[Data extracted from a collection]
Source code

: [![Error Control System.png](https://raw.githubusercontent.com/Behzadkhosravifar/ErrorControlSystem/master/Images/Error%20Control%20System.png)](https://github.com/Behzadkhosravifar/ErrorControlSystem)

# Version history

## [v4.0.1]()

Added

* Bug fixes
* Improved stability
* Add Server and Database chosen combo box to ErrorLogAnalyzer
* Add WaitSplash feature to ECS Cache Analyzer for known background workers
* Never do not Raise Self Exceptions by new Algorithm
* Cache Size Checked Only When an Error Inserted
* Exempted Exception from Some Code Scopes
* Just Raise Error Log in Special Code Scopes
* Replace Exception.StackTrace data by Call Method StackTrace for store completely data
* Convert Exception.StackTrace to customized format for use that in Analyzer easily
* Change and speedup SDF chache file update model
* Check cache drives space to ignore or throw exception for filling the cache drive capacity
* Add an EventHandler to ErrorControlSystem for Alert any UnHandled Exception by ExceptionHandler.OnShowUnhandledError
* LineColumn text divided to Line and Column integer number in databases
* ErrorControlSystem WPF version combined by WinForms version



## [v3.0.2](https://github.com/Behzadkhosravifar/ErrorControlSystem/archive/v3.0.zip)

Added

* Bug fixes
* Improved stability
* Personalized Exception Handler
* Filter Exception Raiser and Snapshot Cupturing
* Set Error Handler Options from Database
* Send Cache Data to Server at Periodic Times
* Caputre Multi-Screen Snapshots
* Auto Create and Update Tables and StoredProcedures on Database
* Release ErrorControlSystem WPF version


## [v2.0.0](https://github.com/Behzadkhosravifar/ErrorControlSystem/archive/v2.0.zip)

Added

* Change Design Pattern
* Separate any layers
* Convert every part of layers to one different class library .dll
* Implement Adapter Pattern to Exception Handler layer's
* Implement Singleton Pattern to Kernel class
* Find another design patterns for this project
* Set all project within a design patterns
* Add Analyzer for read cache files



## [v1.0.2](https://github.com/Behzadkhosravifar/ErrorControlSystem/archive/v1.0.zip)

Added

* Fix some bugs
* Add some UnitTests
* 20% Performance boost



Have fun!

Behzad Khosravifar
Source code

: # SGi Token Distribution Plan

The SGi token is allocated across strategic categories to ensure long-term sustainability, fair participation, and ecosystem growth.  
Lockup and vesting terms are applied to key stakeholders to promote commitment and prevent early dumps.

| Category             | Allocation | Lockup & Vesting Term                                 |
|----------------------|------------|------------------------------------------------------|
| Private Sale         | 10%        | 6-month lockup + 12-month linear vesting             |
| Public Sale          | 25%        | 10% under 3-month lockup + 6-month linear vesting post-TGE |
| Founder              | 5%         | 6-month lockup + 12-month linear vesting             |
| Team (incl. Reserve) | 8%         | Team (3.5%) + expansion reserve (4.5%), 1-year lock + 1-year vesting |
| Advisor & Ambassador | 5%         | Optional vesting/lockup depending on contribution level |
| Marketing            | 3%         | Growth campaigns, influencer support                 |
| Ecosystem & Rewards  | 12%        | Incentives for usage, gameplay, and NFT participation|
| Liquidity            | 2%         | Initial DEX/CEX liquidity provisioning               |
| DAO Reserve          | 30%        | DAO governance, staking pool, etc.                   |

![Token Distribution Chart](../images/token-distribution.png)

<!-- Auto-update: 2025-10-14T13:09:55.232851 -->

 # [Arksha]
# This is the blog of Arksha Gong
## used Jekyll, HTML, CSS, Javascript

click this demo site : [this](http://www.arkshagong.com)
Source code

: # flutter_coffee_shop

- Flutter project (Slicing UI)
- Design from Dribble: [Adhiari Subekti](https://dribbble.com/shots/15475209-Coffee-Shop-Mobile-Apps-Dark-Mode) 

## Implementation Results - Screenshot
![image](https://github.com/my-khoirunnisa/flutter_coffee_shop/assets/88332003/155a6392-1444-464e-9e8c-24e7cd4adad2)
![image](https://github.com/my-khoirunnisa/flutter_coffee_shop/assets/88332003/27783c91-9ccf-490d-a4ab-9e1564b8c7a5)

## Prompt
Would you retype exactly the lines above, from the line with "- Flutter project (Slicing UI)" to the line with "## Implementation Results - Screenshot", with both end lines kept and nothing more?

## Result of the task
- Flutter project (Slicing UI)
- Design from Dribble: [Adhiari Subekti](https://dribbble.com/shots/15475209-Coffee-Shop-Mobile-Apps-Dark-Mode) 

## Implementation Results - Screenshot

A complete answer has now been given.